**Instructions for the task**: Where in the records does the word "初学者教程" appear? Copy each line that holds it.

**Information**:
● ● ● ● ● ● ●

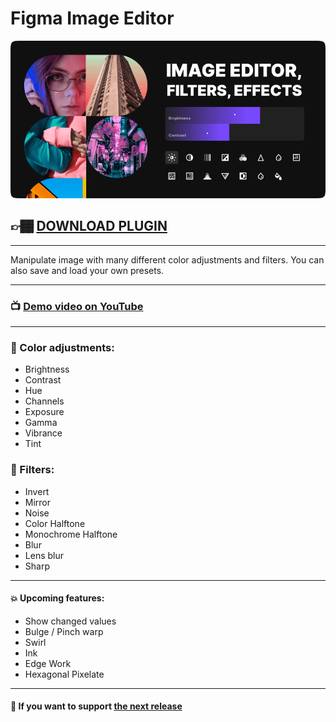 # Figma Image Editor

![Plugin preview](cover.png)

## 👉🏾 [DOWNLOAD PLUGIN](https://www.figma.com/community/plugin/914972720109480252/Image-Editor)

---

Manipulate image with many different color adjustments and filters.
You can also save and load your own presets.

---

### 📺 [Demo video on YouTube](https://youtu.be/Bij7PVnnRGE)

---

### 🎨 Color adjustments:

-   Brightness
-   Contrast
-   Hue
-   Channels
-   Exposure
-   Gamma
-   Vibrance
-   Tint

### 🚥 Filters:

-   Invert
-   Mirror
-   Noise
-   Color Halftone
-   Monochrome Halftone
-   Blur
-   Lens blur
-   Sharp

---

#### 💥 Upcoming features:

-   Show changed values
-   Bulge / Pinch warp
-   Swirl
-   Ink
-   Edge Work
-   Hexagonal Pixelate

---

#### 💸 If you want to support [the next release](https://www.paypal.com/paypalme/pavellaptev)
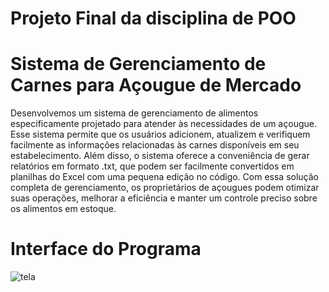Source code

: # Projeto Final da disciplina de POO

# Sistema de Gerenciamento de Carnes para Açougue de Mercado
Desenvolvemos um sistema de gerenciamento de alimentos especificamente projetado para atender às necessidades de um açougue. Esse sistema permite que os usuários adicionem, atualizem e verifiquem facilmente as informações relacionadas às carnes disponíveis em seu estabelecimento. Além disso, o sistema oferece a conveniência de gerar relatórios em formato .txt, que podem ser facilmente convertidos em planilhas do Excel com uma pequena edição no código. Com essa solução completa de gerenciamento, os proprietários de açougues podem otimizar suas operações, melhorar a eficiência e manter um controle preciso sobre os alimentos em estoque.

# Interface do Programa

![tela](https://github.com/yohanngusso/Sistema-Mercado-Acouque/assets/79810080/62eba8c5-4226-41fb-b7c8-ed6277b9719d)
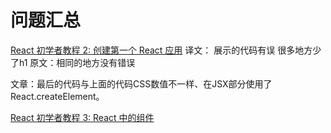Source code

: # 问题汇总
[React 初学者教程 2: 创建第一个 React 应用](http://zcfy.baomitu.com/article/building-your-first-react-app-1521.html)
译文： 展示的代码有误  很多地方少了h1
原文：相同的地方没有错误

文章：最后的代码与上面的代码CSS数值不一样、在JSX部分使用了React.createElement。

[React 初学者教程 3: React 中的组件](http://zcfy.baomitu.com/article/components-in-react-1524.html)


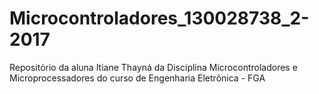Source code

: # Microcontroladores_130028738_2-2017
Repositório da aluna Itiane Thayná da Disciplina Microcontroladores e Microprocessadores do curso de Engenharia Eletrônica - FGA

● ● ● ● ● ● ●

**Finished exercise**:
[React 初学者教程 2: 创建第一个 React 应用](http://zcfy.baomitu.com/article/building-your-first-react-app-1521.html)
[React 初学者教程 3: React 中的组件](http://zcfy.baomitu.com/article/components-in-react-1524.html)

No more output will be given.